(TRY IT) Every line below that holds the word "ROMS" must be listed.

(EXCERPTED DATA)
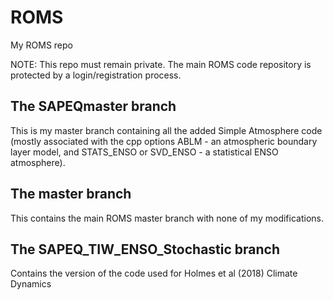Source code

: # ROMS
My ROMS repo

NOTE: This repo must remain private. The main ROMS code repository is protected by a login/registration process.

## The SAPEQmaster branch
This is my master branch containing all the added Simple Atmosphere code (mostly associated with the cpp options ABLM - an atmospheric boundary layer model, and STATS_ENSO or SVD_ENSO - a statistical ENSO atmosphere).

## The master branch
This contains the main ROMS master branch with none of my modifications.

## The SAPEQ_TIW_ENSO_Stochastic branch
Contains the version of the code used for Holmes et al (2018) Climate Dynamics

(YOUR SOLUTION)
: # ROMS
My ROMS repo
NOTE: This repo must remain private. The main ROMS code repository is protected by a login/registration process.
This contains the main ROMS master branch with none of my modifications.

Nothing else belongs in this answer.